Refuting Dr. Ross (part 3) – Useless Stars

Dr. Hugh Ross cites Stephen Hawking’s book “A brief history of time” as the source for the first refutation of his argument from design:

It’s incorrect to refer to Stephen Hawking as an atheist. He’s not. He’s a deist. He concedes that you need a God to get the beauty, and the elegance, and the mathematics. But he insists that it’s not the God of the Bible. Why? Because he says “the God of the Bible was a God that does not waste miracles and therefore God would not create one hundred billion trillion useless stars. He would simply make one star, one planet, the moon, oh yeah you need the four gas giants, you need some asteroids and comets, ah but the rest of it’s useless.” he claims.

Dr. Ross’s “refutation” (I kid you not) is that:

“… Stephen Hawking himself proves (in his own research) that it takes that many stars to make one planet possible given the laws of physics in the universe. You can’t have an Earth unless the universe has a mass equivalent of one hundred billion trillion stars.
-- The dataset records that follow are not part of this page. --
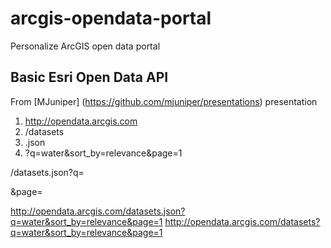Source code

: # arcgis-opendata-portal

Personalize ArcGIS open data portal

## Basic Esri Open Data API  
From [MJuniper] (https://github.com/mjuniper/presentations) presentation

1. http://opendata.arcgis.com
2. /datasets
3. .json
4. ?q=water&sort_by=relevance&page=1

/datasets.json?q=<search string>&page=<page number>

http://opendata.arcgis.com/datasets.json?q=water&sort_by=relevance&page=1
http://opendata.arcgis.com/datasets?q=water&sort_by=relevance&page=1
If the mass of the universe were different by one part in quadrillion quadrillion quadrillion quadrillion. So those stars are not useless. They are all critical, an necessary in order to make possible the existence of one planet on which life could exist.”

Naturally, Dr. Ross completely ignores his knob twiddling God for his refutation to stand. He assumes the cosmological constants cannot be changed, not even by an omniscient, omnipotent being who can create the splendour of the universe ex nihilo, and breath life into a pile of dust, and fashion a women from a rib.  Why is Dr. Ross’s God limited in this way?

Surely it would be trivial for his deity to twiddle up new values which supported a universe consisting of one planet, and one star.   Hell, we could even have the star spin round the planet just as the Biblical authors assumed – a position which was vehemently defended by the church for centuries.

It’s interesting to note that only after centuries under the crushing weight of evidence and scientific advancement did the Catholic Church finally and officially concede that Galileo was right – on the 31 October 1992, some 350 years after he died.

So it seems Stephen Hawking’s assertion that “God does not waste miracles” still stands, unless Dr. Ross cares to admit that the universe must have been this way to achieve some higher, ultimately unknowable, purpose. I sure would like him to provide evidence for that!


Posted Friday, July 17th, 2009 under Blog.